Nørreport Station in Copenhagen, Denmark, is the busiest station in the country with roughly 250,000 people bustling through it daily. Since the 1960s, the station has developed into a vast and chaotic intersection in the middle of the city. The idea behind the new station was to give Nørreport back to the people by reorganizing the flow and the infrastructural hierarchy of the space. Imagine how people would naturally move if they were released from the constraints of cars, bicycle stands and traffic lights. This study became the basis for the new station which is composed of a series of rounded, floating roofs, mounted on striking glass pavillons. The design provides an open and efficient public space designed specifically for the needs of the people using it. Ample bike parking is a main feature in the station design accommodating 2,500 parking lots for bikes. Transparency and clarity is created by placing the bicycles in well-defined areas slightly lowered into the ground, as sunken ‘bicycle beds’In this way the bicycles have their designated space as an integrated part of the streetscape, but are less visually obstructive. The new Nørreport Station is a different kind of station – a completely open space consisting of variations of organic suspended roofs and pathways that fluently integrate with the city around it. It is a space of constant flow that one gradually becomes part of as one moves with the stream of people to and from the many bus stops and underground metro and train lines. In this way the new station is not only a station, but also an urban landscape for people. It transforms Copenhagen’s busiest traffic hub into a single unified flow and becomes an integrated part of the pulsating city around it.
Team: Architects: COBE and Gottlieb Paludan Architects Engineers: Sweco Lightning consultant: Bartenbach Lichtlabor Contractors: Aarsleff Rail
Nørreport, the busiest station in Denmark, has undergone a highly successful conversion. The old, dark nooks and crannies have disappeared, making way for open, inviting buildings in a streamlined public space.
“The assignment turned out to be about making a new urban space, rather than about designing a new station building. The hardest part in redesigning New Nørreport Station was to create this urban space, where people can be at ease and feel at one with their environment, while at the same time getting the whole infrastructure to work” - Jan Loerakker, architect at Gottlieb Paludan Architects.

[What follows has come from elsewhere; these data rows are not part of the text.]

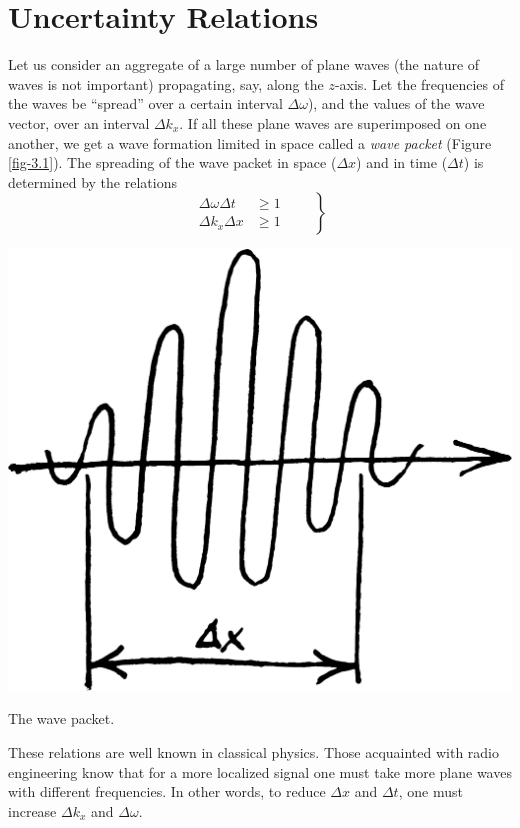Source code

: \documentclass[a4paper,sfsidenotes,colorlinks=true]{tufte-book}
\numberwithin{equation}{section}
\numberwithin{figure}{section}
\begin{document}
\section{Uncertainty Relations}
\label{sec-03}
Let us consider
an aggregate of a large number of plane waves (the nature of waves is
not important) propagating, say, along the $z$-axis. Let the frequencies
of the waves be ``spread'' over a certain interval $\Delta \omega$), and the values
of the wave vector, over an interval $\Delta k_{x}$. If all these plane waves are
superimposed on one another, we get a wave formation limited in space
called a \emph{wave packet} (Figure \ref{fig-3.1}). The spreading of the wave packet in
space ($\Delta x$) and in time ($\Delta t$) is determined by the
relations 
\begin{equation}%
\left.
\begin{split}
\Delta \omega \Delta t & \geqslant 1  \\
\Delta k_{x} \Delta x  & \geqslant 1
\end{split}
\quad \quad \right\}
\label{eq-3.1}
\end{equation}
\begin{marginfigure}[1cm]
\centering
\includegraphics[width=\linewidth]{figures/fig-03-01.pdf}
\caption{The wave packet.}
\label{fig-3.1}
\end{marginfigure}
These relations are well known in classical physics. Those acquainted
with radio engineering know that for a more localized signal one must
take more plane waves with different frequencies. In other words, to
reduce $\Delta x$ and $\Delta t$, one must increase $\Delta k_{x}$ and
$\Delta \omega$.  
\end{document}

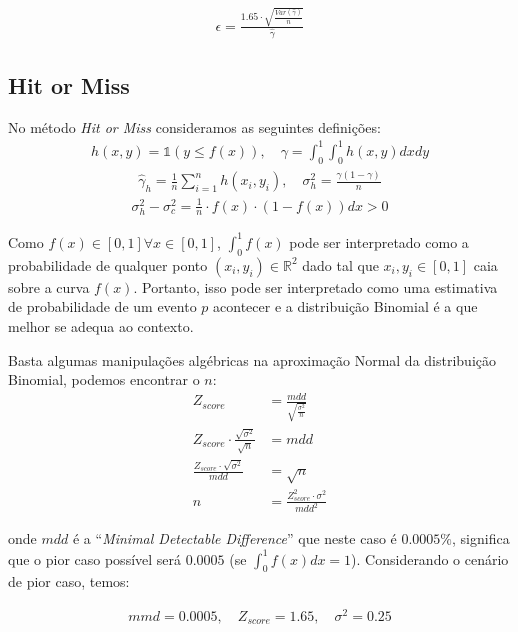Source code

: \documentclass[twocolumn,amsmath,amssymb,floatfix]{revtex4}
\begin{document}
\begin{eqnarray}
\epsilon = \frac{1.65\cdot\sqrt{\frac{Var(\hat{\gamma})}{n}}}{\hat{\gamma}}
\end{eqnarray}


\subsection{Hit or Miss}

No método \textit{Hit or Miss} consideramos as seguintes definições:
\begin{eqnarray}
h(x,y)=\mathbb{1}(y \leq f(x)),\quad \gamma = \int_{0}^{1}\int_{0}^{1}h(x,y)dxdy
\end{eqnarray}
\begin{eqnarray}
\hat{\gamma}_{h} = \frac{1}{n}\sum_{i=1}^{n}h(x_{i},y_{i}),\quad \sigma_{h}^{2}=\frac{\gamma(1-\gamma)}{n}
\end{eqnarray}
\begin{eqnarray}
\sigma_{h}^{2} - \sigma_{c}^{2} = \frac{1}{n}\cdot f(x)\cdot(1-f(x))dx > 0
\end{eqnarray}

Como $f(x) \in [0, 1] \forall x \in [0,1]$, $\int_{0}^{1} f(x)$ pode ser interpretado como a probabilidade de qualquer ponto $(x_{i}, y_{i}) \in \mathbb{R}^{2}$ dado tal que $x_{i}, y_{i} \in [0, 1]$ caia sobre a curva $f(x)$. Portanto, isso pode ser interpretado como uma estimativa de probabilidade de um evento $p$ acontecer e a distribuição Binomial é a que melhor se adequa ao contexto.

Basta algumas manipulações algébricas na aproximação Normal da distribuição Binomial, podemos encontrar o $n$:
\begin{align}
Z_{score} & = \frac{mdd}{\sqrt{\frac{\sigma^{2}}{n}}}\nonumber\\
Z_{score}\cdot\frac{\sqrt{\sigma^{2}}}{\sqrt{n}} & = mdd\nonumber\\
\frac{Z_{score}\cdot\sqrt{\sigma^{2}}}{mdd} & = \sqrt{n}\nonumber\\
n &= \frac{Z_{score}^{2}\cdot\sigma^{2}}{mdd^{2}}
\end{align}

onde $mdd$ é a ``\textit{Minimal Detectable Difference}'' que neste caso é $0.0005\%$, significa que o pior caso possível será $0.0005$ (se $\int_{0}^{1}f(x)dx=1$). Considerando o cenário de pior caso, temos:

\begin{eqnarray}
mmd = 0.0005,\quad Z_{score} = 1.65,\quad \sigma^{2} = 0.25
\end{eqnarray}
\end{document}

As a basis for designing the new Nørreport, an analysis was conducted of the movements of pedestrians across the square. With the use of this movement analysis, the architects could see where the busiest stretches were, and which areas were devoid of significant traffic. That meant that the architects could position walking areas where pedestrians already walked, while positioning buildings and bicycle parking facilities in areas, where they would not obstruct the multitudes of people, who pass through Nørreport on a daily basis.